(Provided data)
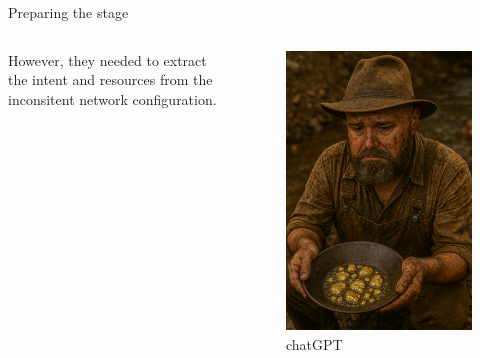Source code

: \documentclass[aspectratio=169]{beamer}
\begin{document}
\begin{frame}{Preparing the stage}

  \begin{columns}
    \begin{column}{0.4\textwidth}
      However, they needed to extract the intent and resources from the inconsitent network configuration.
    \end{column}
    \begin{column}{0.4\textwidth}
      \begin{figure}
        \includegraphics[height = 0.7\textheight]{images/urs_gold_rush_glory.png}
        \caption{\footnotesize chatGPT}
      \end{figure}
    \end{column}
  \end{columns}

\end{frame}
\end{document}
(End Provided data)
§ **What you will do**
Lines with the word "frame" in them should be copied from the preceding records.

§ **Solution for this problem**
\begin{frame}{Preparing the stage}
\end{frame}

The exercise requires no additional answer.